Form 8829. (Image: tax forms image by Chad McDermott from

If you are a self-employed individual who uses your home for business purposes, then you can deduct certain expenses by using IRS Form 8829. Only taxpayers using a Schedule C to report their income are eligible to use Form 8829 to deduct expenses for the business use of their home. Taxpayers may only deduct expenses for the business use of their home if their home regularly is used for administrative and management tasks or inventory storage. Form 8829 may only be one page long, but filling it out can be complicated.

Determine how much of your home is used for business purposes. Lines 1 to 3 compute the percentage of home expenses that are attributable to the business. Lines 4 to 6 are only used if you run a home day-care. Line 7 will be the same as Line 3 if Lines 4 to 6 don't apply to you.

Fill in Line 8 with the amount of income derived from the business run out of your home. This figure will likely be the same figure as your gross income on your Schedule C.

List direct and indirect expenses. Direct expenses are expenses directly related to the business such as the painting of an office. Indirect expenses are expenses the entire house bears, but that have a business component, such as an electric bill where some of the power is used for lighting around the home and some is used for running the business computer. For indirect expenses, you will only deduct the portion of the expense attributable to the business. You will total your expenses on Line 35. This is the amount entered on your Schedule C.
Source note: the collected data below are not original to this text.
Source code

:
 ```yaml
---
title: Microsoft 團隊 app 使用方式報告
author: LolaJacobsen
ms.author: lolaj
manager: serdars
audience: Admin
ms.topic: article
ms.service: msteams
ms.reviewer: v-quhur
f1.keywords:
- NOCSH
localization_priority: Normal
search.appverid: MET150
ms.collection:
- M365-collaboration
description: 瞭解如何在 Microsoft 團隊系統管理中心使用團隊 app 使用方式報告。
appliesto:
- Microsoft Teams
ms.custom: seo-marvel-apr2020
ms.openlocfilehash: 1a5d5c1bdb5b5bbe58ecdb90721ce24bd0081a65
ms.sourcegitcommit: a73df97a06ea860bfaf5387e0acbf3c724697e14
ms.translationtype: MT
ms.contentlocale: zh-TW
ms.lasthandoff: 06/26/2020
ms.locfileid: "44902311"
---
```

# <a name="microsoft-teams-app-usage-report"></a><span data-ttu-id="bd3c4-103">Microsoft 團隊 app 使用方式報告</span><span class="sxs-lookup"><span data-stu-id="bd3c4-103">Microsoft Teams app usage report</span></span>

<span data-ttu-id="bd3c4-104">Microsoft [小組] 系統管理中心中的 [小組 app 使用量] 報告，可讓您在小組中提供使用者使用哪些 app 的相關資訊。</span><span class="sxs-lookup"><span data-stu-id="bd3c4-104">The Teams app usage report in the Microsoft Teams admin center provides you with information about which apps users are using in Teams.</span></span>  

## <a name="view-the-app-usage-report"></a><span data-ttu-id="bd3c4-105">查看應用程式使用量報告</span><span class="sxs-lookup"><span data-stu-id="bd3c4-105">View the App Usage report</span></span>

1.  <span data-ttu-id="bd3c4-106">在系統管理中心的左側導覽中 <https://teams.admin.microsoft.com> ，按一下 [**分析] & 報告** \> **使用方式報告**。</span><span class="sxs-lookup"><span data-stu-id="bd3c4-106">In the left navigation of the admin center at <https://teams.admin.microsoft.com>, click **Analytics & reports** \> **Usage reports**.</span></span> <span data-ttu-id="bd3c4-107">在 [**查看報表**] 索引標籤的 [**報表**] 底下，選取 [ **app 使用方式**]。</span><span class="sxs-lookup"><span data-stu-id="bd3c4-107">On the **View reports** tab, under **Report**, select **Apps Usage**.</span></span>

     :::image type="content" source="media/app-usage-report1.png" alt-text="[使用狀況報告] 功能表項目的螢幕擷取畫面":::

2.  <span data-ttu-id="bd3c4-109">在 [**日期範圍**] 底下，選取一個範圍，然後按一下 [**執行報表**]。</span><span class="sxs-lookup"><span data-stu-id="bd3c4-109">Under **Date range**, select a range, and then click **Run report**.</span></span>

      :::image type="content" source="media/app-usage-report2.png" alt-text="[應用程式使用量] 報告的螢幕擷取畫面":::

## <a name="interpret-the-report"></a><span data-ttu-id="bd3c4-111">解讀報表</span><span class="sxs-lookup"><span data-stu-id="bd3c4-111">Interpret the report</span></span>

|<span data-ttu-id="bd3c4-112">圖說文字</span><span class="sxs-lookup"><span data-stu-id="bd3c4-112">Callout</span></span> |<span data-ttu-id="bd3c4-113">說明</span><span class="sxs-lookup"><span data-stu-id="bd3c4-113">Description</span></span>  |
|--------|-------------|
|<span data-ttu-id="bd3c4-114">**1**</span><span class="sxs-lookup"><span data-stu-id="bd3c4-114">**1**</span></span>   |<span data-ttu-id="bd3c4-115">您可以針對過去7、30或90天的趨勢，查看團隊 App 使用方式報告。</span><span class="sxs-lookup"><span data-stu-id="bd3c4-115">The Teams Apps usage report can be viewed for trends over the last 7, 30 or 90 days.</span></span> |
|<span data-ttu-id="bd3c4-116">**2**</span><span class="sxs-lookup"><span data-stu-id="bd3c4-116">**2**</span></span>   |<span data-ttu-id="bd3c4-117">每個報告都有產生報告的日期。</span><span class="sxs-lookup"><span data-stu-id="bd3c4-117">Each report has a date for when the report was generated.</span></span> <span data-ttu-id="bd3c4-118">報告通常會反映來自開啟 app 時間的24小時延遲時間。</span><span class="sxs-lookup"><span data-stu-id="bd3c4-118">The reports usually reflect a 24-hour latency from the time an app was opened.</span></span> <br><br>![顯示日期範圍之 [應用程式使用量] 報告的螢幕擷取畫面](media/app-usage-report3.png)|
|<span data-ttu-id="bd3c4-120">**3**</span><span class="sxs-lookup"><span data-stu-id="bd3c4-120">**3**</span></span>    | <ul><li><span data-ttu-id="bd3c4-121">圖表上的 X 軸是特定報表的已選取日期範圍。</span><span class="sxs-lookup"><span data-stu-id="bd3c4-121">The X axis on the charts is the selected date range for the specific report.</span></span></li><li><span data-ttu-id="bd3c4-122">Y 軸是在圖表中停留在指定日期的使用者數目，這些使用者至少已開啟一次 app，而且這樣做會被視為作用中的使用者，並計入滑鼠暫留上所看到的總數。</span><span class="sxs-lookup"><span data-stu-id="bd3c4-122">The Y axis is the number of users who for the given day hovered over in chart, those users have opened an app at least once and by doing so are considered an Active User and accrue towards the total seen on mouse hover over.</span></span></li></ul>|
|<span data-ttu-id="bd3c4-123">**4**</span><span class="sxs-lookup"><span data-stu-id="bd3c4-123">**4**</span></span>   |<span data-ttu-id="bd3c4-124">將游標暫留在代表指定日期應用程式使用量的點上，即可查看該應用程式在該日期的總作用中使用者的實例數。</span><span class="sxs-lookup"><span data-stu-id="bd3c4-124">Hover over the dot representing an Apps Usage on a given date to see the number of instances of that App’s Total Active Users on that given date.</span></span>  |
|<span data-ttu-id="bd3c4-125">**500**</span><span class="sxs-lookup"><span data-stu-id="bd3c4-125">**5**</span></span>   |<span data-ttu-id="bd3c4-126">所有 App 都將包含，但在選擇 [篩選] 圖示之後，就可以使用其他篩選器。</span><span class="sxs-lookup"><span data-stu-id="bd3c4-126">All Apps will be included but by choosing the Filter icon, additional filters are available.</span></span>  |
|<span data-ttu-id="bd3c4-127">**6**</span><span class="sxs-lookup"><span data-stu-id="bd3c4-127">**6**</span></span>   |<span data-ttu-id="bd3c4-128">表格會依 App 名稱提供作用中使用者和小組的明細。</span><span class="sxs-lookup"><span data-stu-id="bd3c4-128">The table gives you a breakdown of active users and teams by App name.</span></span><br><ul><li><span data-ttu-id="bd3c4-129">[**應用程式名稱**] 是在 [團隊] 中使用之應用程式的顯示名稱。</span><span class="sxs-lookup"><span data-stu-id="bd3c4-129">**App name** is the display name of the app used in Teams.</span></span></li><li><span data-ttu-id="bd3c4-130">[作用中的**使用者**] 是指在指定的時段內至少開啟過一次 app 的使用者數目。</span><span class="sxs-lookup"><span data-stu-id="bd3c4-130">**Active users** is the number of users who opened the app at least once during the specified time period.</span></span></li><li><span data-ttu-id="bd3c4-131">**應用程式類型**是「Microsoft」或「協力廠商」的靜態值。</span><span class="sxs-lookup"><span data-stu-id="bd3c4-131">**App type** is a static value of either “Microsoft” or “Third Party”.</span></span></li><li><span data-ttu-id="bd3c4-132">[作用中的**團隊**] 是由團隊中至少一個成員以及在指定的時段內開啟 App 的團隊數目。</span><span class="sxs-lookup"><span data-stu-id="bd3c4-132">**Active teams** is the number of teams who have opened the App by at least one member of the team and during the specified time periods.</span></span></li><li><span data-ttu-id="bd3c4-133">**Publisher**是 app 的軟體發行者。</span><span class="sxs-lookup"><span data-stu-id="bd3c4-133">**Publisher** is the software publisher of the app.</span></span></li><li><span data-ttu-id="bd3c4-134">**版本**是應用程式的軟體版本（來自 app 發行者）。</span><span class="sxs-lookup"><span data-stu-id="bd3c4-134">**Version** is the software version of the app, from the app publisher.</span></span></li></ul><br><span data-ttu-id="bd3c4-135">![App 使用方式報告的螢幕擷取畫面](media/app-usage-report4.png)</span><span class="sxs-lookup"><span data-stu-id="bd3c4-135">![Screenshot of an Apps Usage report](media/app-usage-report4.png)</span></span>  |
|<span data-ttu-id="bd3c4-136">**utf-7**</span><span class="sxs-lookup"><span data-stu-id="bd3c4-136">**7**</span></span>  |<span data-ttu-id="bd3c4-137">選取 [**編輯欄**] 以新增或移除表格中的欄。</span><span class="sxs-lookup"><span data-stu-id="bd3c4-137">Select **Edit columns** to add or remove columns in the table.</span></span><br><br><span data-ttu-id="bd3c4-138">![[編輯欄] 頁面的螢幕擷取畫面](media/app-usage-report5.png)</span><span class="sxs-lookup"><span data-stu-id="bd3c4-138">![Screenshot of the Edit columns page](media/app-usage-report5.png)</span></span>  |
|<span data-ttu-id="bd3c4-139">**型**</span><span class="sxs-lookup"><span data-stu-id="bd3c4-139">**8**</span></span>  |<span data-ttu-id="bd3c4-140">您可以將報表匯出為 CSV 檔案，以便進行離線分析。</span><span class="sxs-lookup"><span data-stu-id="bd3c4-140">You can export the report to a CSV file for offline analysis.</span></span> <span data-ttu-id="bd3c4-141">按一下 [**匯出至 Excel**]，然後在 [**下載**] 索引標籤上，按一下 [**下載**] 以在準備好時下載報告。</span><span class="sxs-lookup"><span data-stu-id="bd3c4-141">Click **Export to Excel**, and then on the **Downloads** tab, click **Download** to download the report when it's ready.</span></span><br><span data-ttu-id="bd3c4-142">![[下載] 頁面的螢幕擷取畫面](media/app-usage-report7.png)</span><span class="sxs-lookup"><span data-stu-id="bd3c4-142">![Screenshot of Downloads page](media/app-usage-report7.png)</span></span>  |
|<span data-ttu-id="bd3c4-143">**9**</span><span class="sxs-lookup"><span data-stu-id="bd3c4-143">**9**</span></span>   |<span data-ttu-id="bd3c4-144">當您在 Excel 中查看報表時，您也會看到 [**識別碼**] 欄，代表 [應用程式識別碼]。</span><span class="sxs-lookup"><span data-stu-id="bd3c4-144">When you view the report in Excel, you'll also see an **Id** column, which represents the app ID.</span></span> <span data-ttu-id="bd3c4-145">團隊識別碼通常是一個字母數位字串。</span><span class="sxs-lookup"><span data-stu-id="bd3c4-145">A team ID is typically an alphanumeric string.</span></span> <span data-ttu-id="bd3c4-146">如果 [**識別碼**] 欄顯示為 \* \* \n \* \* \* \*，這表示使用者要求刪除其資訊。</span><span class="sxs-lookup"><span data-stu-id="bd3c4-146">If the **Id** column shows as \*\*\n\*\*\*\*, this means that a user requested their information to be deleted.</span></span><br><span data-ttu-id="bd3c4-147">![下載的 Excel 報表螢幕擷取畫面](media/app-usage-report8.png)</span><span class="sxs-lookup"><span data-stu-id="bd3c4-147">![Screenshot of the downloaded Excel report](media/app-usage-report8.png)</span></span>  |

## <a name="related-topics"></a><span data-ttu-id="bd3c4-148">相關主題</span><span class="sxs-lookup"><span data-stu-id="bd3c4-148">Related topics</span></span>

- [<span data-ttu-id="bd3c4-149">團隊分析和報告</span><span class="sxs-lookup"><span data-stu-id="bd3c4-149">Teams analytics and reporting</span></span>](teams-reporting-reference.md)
If you own your home, Part III (Lines 36 to 41) allows you deduct the depreciation of your home. You will need to know the current fair market value of your home, as well as your cost basis for the land and building, when filling out this section. This section will also refer you to an IRS table in the Form 8829 instructions to complete Line 40.

Calculate 2010 carryover. Lines 42 and 43 determine whether expenses incurred this year may be deducted the following year or not. This would typically happen if the business is run at a net loss, has a casualty loss, or shows extensive deprecation for the year.